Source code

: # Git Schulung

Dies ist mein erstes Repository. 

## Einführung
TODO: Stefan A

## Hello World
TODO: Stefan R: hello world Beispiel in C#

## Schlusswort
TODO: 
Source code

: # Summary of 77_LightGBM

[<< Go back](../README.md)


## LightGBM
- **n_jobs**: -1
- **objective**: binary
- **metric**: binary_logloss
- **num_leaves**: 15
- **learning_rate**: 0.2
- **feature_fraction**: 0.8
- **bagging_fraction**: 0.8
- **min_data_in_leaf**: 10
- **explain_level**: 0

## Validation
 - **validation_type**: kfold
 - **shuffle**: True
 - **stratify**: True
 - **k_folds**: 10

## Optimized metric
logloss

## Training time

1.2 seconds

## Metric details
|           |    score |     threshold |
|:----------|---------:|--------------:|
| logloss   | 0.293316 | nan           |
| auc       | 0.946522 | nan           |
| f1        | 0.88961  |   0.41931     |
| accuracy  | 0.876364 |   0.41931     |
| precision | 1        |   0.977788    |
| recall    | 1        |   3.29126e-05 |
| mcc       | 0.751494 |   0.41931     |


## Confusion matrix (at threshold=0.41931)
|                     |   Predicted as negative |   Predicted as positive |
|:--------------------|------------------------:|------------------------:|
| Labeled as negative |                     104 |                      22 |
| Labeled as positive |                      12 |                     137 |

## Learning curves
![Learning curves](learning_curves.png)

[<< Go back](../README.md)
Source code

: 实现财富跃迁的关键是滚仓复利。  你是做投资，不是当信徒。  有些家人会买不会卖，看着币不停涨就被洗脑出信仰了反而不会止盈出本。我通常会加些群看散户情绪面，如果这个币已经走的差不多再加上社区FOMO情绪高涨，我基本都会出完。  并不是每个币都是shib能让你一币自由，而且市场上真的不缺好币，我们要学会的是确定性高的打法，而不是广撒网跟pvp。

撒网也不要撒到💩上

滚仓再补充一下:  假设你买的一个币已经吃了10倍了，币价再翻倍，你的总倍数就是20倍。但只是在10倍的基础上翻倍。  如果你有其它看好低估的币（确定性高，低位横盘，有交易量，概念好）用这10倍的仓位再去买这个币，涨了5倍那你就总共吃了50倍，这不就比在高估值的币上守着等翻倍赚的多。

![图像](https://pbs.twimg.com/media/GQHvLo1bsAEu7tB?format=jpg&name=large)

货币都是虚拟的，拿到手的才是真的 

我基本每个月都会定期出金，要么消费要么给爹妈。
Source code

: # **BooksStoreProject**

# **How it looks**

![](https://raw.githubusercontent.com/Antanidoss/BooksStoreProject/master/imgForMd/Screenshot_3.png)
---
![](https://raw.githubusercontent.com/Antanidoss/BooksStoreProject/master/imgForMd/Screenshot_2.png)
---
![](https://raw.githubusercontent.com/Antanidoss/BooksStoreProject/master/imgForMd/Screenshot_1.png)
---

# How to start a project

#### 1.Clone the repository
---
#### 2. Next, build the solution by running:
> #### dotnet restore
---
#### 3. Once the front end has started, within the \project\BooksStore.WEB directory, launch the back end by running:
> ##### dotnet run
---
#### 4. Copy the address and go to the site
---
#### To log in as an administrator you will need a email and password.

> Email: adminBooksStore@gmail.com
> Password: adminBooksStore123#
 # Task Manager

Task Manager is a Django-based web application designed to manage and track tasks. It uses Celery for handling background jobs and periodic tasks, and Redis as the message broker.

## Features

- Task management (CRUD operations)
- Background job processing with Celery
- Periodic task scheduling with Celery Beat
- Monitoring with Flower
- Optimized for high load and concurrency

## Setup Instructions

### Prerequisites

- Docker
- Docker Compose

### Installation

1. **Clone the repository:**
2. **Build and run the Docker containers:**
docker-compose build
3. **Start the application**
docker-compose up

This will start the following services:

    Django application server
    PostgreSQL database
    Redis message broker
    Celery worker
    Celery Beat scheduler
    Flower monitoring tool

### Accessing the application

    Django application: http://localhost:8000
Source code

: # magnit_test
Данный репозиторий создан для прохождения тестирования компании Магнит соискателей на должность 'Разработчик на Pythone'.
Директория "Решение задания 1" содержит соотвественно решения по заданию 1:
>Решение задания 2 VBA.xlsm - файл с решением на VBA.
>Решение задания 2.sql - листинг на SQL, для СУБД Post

★ ★ ★ ★ ★ ★ ★

» **What to produce**
Could you return all lines from the data above that contain the string "задания"?

» **Task answer**
Директория "Решение задания 1" содержит соотвественно решения по заданию 1:
>Решение задания 2 VBA.xlsm - файл с решением на VBA.
>Решение задания 2.sql - листинг на SQL, для СУБД Post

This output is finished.